Tabletalk Devotions with R.C. Sproul - Monday, December 9, 2013
Denying God’s Transcendence
1 Chronicles 29:11 “Yours, O Lord, is the greatness and the power and the glory and the victory and the majesty…. Yours is the kingdom, O Lord, and you are exalted as head above all” (v. 11).
Theological controversy did not end at the Council of Nicea, and in the following centuries the church had to deal with errors regarding the humanity of Christ, the authority of Scripture, justification, and others. Despite the various positions taken on these issues, however, most theologians still insisted on the transcendence of God. That all changed in the nineteenth century.
Our Creator’s transcendence is affirmed throughout Scripture and is reflected in today’s passage. When we say God is transcendent, we mean that He is separate from His creation and not dependent on the created order in any way.
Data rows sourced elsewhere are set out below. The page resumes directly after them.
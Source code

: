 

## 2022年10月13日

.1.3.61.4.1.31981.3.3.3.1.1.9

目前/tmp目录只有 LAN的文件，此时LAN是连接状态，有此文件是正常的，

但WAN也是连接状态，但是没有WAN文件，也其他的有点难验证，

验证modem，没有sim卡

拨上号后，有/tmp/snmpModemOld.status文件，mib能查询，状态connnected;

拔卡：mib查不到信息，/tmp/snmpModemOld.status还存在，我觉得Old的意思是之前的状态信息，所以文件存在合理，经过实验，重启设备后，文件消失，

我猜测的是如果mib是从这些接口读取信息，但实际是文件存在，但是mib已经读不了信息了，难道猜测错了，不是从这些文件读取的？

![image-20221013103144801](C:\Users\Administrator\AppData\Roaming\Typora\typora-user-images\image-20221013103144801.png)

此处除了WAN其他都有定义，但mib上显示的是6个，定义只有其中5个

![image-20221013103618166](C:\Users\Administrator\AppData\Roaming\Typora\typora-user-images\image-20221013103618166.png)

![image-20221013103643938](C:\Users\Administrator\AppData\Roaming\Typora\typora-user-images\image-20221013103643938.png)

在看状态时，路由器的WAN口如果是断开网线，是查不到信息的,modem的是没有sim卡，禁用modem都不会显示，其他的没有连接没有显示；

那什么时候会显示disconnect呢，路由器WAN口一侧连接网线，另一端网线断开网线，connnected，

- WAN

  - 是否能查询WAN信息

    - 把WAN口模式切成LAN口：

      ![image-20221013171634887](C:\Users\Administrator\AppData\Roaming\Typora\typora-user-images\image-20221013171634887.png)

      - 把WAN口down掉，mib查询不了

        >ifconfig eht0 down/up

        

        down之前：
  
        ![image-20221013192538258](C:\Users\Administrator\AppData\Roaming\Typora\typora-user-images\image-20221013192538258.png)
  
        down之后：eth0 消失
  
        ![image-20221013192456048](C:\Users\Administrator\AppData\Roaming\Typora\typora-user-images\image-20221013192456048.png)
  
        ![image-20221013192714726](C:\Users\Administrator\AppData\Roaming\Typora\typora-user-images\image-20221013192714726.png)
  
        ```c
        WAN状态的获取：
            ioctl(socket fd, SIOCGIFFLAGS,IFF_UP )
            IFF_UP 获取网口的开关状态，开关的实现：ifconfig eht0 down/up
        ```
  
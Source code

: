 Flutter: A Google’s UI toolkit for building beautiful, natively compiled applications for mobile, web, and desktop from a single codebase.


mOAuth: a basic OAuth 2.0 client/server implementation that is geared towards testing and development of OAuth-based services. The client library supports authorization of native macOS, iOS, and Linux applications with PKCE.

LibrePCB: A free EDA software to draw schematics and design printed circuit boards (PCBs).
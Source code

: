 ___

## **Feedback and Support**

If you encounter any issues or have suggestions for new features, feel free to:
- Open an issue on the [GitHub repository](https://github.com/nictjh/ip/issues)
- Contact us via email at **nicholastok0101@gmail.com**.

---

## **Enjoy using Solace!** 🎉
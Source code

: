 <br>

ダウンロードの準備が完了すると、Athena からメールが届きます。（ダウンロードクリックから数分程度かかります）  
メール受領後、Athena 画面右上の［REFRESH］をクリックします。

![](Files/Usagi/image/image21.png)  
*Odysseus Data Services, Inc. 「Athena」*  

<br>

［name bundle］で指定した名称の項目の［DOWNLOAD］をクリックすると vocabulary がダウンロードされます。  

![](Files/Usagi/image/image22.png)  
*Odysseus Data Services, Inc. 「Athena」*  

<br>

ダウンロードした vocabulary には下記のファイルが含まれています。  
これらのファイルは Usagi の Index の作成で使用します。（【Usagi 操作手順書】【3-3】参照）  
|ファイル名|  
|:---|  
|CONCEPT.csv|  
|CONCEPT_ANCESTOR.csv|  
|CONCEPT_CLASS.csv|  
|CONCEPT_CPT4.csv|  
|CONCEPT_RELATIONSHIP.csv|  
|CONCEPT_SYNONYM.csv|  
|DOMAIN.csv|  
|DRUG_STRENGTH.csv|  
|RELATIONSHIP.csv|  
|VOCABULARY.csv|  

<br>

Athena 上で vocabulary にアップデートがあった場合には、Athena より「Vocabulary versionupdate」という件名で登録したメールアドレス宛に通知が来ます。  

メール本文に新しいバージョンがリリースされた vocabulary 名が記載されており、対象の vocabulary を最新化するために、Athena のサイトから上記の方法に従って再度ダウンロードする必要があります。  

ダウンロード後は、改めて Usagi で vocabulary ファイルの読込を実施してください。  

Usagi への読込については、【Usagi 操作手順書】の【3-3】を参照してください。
The Almighty made the universe and He is therefore its sovereign ruler (Gen. 1:1). A biblical view of transcendence does not mean that God is unable to enter into His creation or communicate with it. He is also immanent, present within the universe that He has made (Ps. 139:7). Nevertheless, creation is not God (pantheism), nor does God depend upon it. Creation, instead, depends upon our Creator for its continual existence (Eph. 4:4–6).
Due to the work of the philosopher Immanuel Kant in the eighteenth century, many thinkers began to question whether we could ever know anything about the transcendent realm. This was based on an unbiblical view of transcendence, one that says God is so “wholly other” that it is impossible for His creation to communicate with Him at all. In any case, these ideas trickled down into theology, and through a variety of alterations they produced a new emphasis on immanence. However, the immanence promoted was also an unbiblical one, which basically said that God is so closely identified with His creation as to be virtually indistinguishable from it. The new focus on immanence is known as “immanentism” and ultimately amounts to pantheism.
The result for Christology was to remove any sense that Jesus was unique as an incarnation of God. If all is God, then God is all, not only Jesus. At best, the philosopher G.W.F. Hegel said, Jesus is a picture of what it means that humanness and deity are ultimately one. This humanization of God and deification of man is antithetical to biblical orthodoxy.
Coram deo: Living before the face of God
The immanentism we have discussed today is still with us. The New Age idea that we are all divine is a further alteration of immanentistic thought and also draws upon Eastern religions. We must be on guard against any view that would make God identical to His creation, for then He would be identified with the wickedness His creation has promulgated. To lose God’s transcendence is to lose any hope that He will overcome the evil of this world.